◆ Material supplied
□ □ □ □ □ □ □
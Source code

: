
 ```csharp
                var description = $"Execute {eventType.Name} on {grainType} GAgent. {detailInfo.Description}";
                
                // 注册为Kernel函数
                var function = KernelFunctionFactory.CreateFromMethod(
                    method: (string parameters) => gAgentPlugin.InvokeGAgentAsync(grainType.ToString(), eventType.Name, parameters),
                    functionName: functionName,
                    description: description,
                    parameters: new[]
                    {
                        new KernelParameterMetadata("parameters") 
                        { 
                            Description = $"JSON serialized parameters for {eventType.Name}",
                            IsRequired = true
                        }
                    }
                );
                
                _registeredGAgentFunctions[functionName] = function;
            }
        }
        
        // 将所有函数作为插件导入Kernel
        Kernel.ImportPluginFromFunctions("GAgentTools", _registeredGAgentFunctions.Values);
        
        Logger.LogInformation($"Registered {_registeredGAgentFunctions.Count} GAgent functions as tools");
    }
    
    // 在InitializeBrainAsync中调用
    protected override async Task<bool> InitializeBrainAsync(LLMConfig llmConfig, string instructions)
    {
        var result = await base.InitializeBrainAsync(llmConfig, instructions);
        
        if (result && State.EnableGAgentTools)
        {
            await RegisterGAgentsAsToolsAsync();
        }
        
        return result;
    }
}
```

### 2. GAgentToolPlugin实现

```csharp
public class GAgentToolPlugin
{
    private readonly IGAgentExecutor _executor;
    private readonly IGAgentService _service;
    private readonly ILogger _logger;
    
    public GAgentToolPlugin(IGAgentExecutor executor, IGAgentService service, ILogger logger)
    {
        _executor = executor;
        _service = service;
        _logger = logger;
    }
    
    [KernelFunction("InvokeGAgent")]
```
□ □ □ □ □ □ □
◆ Task directions
Report every line containing the string "public" in the material.

◆ Solution to the exercise
public class GAgentToolPlugin
    public GAgentToolPlugin(IGAgentExecutor executor, IGAgentService service, ILogger logger)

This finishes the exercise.